Normally, the phrase ‘continent in crisis’ is hyperbole. But it seems appropriate today as we contemplate the situation Europe, and more specifically the EU, finds itself in. In the next few days, Greece could default, triggering its exit from the single currency and financial disruption across the Eurozone. Meanwhile, Rome is on the verge of unilaterally issuing Mediterranean migrants travel documents enabling them to travel anywhere in the Schengen area because—as Nicholas Farrell reports in the magazine this week—Italy simply cannot cope with many more arrivals.
Those involved in the British government’s preparations for a Greek exit put the chances of it at 50:50. If Greece did leave, which would be in its medium term interests, it would trigger a period of chaos that would be so bad, I’m told, that there would need to be humanitarian aid sent to the country.

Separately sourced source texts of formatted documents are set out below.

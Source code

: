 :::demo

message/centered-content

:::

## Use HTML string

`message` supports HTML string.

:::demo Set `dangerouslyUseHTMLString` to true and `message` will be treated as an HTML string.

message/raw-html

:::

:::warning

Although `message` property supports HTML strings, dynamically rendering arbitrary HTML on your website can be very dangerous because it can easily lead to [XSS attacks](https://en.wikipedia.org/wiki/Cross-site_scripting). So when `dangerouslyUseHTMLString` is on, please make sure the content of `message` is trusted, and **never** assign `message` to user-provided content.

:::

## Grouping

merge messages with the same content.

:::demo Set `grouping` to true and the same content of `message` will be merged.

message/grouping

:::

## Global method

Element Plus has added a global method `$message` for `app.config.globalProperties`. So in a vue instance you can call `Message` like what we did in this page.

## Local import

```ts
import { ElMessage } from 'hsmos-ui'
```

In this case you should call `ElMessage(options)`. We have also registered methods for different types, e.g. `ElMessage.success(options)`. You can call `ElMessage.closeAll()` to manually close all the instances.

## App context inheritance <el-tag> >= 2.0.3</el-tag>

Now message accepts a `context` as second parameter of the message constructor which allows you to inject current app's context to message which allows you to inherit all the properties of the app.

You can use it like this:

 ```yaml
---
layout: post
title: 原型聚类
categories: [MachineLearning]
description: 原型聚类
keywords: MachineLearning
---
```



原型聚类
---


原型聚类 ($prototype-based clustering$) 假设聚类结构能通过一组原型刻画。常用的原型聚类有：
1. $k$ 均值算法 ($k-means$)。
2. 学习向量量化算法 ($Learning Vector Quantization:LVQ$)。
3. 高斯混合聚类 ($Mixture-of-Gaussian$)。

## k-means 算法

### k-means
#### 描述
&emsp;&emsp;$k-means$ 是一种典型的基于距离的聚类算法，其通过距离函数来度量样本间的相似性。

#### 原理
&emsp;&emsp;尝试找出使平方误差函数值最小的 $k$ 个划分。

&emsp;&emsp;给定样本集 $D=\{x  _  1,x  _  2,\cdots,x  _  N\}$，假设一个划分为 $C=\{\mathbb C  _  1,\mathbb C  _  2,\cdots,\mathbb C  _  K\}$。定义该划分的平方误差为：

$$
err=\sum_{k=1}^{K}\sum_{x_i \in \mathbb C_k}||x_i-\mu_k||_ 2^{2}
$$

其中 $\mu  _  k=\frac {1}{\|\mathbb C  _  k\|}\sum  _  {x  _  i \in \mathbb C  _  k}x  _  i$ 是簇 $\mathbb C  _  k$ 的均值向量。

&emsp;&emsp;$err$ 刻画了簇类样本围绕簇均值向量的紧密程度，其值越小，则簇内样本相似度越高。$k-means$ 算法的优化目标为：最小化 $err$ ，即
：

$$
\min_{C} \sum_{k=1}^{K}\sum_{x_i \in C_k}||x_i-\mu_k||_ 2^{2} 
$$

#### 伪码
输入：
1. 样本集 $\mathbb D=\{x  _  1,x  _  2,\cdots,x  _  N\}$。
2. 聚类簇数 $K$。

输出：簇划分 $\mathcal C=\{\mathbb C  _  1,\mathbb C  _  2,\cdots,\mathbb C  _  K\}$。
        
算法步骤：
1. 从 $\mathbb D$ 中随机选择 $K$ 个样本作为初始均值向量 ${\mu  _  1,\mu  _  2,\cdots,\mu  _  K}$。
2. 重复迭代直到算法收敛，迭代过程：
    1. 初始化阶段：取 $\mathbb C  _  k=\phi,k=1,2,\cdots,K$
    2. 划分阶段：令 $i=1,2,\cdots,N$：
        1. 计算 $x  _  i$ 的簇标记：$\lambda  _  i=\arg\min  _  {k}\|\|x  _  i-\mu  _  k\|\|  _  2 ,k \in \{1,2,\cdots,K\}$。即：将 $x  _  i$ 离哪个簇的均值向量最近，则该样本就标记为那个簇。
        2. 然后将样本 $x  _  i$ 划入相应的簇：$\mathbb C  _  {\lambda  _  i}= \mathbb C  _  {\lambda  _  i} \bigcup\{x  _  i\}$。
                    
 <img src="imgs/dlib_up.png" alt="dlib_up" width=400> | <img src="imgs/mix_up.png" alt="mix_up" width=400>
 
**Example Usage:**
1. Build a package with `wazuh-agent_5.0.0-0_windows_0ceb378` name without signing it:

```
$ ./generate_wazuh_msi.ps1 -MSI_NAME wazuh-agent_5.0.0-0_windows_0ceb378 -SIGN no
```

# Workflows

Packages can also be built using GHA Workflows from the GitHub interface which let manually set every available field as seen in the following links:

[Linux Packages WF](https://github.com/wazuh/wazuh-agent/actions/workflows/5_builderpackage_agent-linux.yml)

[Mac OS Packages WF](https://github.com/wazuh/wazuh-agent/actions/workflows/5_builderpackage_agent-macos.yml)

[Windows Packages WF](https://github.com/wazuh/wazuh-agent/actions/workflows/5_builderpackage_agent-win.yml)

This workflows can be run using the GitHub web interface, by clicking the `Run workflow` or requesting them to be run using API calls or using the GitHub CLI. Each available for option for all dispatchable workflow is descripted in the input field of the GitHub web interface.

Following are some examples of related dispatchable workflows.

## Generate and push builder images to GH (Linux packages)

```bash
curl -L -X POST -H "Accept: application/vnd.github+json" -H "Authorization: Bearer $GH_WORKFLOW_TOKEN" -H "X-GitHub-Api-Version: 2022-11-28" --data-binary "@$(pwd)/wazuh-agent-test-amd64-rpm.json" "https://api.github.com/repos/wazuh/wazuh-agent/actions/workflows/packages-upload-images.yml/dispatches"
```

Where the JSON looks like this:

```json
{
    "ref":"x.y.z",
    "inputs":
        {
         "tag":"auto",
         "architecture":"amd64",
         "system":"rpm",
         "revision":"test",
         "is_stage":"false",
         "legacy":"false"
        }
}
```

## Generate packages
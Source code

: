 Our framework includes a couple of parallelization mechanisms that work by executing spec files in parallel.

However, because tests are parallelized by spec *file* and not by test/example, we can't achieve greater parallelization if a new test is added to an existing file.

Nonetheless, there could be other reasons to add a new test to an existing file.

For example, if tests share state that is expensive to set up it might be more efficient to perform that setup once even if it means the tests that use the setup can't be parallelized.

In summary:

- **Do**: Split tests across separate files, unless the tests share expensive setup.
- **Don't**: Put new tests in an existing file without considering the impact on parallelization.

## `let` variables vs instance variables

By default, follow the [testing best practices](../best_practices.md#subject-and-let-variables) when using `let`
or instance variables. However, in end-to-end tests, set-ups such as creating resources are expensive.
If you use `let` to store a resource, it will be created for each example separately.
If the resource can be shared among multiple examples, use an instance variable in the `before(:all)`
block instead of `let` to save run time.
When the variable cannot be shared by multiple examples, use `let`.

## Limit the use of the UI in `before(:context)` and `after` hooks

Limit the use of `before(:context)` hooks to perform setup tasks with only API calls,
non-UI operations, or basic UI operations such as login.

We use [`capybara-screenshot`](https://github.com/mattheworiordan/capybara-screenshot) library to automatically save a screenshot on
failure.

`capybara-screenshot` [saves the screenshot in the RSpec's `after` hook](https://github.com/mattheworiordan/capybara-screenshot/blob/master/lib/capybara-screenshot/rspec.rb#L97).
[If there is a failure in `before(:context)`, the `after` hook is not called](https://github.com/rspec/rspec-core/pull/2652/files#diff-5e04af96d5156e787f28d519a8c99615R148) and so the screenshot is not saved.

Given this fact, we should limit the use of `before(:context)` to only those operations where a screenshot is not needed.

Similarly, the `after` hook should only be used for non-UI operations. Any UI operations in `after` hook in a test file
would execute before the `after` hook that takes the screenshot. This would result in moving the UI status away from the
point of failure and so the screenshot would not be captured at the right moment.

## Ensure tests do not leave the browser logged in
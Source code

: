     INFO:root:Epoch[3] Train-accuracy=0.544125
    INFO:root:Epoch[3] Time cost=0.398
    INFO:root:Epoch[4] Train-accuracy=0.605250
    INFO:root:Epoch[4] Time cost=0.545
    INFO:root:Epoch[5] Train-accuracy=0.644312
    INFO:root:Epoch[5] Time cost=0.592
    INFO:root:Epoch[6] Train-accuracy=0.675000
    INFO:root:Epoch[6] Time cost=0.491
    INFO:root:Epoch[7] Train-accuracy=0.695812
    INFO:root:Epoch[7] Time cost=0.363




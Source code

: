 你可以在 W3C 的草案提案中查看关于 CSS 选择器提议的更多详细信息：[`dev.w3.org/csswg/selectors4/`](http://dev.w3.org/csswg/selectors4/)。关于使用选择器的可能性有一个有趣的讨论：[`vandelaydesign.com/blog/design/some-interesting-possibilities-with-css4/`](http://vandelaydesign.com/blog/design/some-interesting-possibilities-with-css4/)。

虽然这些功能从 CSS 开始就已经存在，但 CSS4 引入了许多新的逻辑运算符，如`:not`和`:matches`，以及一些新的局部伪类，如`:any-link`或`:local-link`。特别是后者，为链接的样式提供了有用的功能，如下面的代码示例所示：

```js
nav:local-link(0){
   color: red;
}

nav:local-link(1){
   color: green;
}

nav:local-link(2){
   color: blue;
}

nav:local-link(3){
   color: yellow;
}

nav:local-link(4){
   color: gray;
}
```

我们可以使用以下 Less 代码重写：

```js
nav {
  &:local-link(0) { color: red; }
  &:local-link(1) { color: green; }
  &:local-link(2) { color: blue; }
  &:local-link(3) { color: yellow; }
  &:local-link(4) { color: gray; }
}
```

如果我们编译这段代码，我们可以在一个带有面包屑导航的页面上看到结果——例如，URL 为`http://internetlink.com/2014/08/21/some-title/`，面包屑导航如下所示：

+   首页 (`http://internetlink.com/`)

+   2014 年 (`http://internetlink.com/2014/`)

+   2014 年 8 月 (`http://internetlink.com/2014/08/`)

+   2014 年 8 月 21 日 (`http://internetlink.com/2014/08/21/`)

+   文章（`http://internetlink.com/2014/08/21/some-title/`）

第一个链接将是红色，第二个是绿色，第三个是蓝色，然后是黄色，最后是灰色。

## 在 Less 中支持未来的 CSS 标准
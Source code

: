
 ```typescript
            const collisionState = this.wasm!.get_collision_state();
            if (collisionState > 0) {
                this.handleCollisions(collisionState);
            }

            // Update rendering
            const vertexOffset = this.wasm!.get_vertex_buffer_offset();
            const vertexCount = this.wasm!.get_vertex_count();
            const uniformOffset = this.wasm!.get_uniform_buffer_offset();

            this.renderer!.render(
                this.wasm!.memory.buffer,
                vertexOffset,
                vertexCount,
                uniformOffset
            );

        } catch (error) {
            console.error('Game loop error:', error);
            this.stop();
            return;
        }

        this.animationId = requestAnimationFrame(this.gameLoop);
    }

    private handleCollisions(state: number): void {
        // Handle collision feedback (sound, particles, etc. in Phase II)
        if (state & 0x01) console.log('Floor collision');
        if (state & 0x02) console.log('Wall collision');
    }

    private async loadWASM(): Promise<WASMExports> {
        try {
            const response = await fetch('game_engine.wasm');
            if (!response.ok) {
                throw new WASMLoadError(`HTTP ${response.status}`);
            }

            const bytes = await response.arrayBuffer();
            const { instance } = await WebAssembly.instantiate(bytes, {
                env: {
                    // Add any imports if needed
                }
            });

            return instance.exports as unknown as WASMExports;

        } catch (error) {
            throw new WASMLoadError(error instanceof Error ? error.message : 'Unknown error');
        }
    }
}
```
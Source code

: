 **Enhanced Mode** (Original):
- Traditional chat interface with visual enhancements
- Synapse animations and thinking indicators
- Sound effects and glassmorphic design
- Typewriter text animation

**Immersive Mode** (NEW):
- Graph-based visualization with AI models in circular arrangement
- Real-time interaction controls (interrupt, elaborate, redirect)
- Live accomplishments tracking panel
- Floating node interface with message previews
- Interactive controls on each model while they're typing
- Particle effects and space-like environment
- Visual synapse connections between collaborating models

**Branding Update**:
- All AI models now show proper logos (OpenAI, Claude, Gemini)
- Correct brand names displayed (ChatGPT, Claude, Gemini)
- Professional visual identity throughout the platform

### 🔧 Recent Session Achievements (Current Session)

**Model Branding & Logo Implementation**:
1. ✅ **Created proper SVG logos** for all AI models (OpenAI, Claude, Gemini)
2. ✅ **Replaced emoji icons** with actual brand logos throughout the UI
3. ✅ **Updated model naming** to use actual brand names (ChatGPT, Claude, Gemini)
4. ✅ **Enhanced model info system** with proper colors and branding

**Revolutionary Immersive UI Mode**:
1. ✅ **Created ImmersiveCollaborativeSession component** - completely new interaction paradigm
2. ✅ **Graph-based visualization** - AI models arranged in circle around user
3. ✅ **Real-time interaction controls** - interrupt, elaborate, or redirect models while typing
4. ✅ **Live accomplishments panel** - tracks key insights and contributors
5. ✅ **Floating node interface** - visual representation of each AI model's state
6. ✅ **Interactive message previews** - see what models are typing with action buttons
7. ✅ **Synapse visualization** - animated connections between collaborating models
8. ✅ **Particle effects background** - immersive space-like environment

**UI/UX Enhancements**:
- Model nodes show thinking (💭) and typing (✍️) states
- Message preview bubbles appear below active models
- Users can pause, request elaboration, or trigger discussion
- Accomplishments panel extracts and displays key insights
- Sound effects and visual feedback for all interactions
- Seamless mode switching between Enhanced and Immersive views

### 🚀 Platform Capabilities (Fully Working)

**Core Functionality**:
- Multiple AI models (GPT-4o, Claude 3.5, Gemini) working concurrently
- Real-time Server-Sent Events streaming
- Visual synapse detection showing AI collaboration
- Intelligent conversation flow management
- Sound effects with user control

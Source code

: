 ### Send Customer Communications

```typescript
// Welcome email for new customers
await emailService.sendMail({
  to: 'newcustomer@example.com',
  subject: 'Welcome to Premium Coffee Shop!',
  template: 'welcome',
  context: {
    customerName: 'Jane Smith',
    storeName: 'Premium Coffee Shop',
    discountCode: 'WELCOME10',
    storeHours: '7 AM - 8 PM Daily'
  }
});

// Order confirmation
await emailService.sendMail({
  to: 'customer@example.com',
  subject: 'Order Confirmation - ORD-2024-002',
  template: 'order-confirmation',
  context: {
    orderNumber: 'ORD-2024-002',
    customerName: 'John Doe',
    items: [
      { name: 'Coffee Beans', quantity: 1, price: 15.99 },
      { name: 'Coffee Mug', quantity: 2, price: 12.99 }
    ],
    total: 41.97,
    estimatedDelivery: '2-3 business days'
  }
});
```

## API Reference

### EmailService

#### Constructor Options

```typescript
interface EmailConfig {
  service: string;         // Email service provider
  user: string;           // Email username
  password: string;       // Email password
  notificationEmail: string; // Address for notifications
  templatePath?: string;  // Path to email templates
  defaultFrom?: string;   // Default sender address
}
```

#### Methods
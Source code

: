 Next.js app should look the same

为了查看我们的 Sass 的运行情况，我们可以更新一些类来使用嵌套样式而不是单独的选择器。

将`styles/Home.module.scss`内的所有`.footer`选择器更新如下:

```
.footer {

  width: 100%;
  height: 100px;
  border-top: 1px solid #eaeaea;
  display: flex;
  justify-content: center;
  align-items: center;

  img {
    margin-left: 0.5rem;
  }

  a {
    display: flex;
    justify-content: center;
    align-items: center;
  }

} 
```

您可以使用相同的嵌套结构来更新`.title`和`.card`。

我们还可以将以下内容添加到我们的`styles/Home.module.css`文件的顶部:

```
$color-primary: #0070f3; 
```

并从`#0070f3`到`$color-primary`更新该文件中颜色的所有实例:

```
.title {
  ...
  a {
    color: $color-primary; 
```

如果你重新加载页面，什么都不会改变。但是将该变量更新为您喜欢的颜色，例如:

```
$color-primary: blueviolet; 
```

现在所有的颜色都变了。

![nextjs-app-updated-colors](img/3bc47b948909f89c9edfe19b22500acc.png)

In these circumstance, it is perhaps unsurprising that David Cameron setting out the UK’s renegotiation demands won’t dominate Thursday’s EU summit. But there is actually a danger that the whole process is moving too quickly. For the events in Greece could end up reshaping how both the EU and the Eurozone work, providing Cameron with the opportunity to secure far more radical changes to the terms of Britain’s EU membership. It would be foolish for Cameron to strike any deal before we have seen how the Greek crisis resolves itself.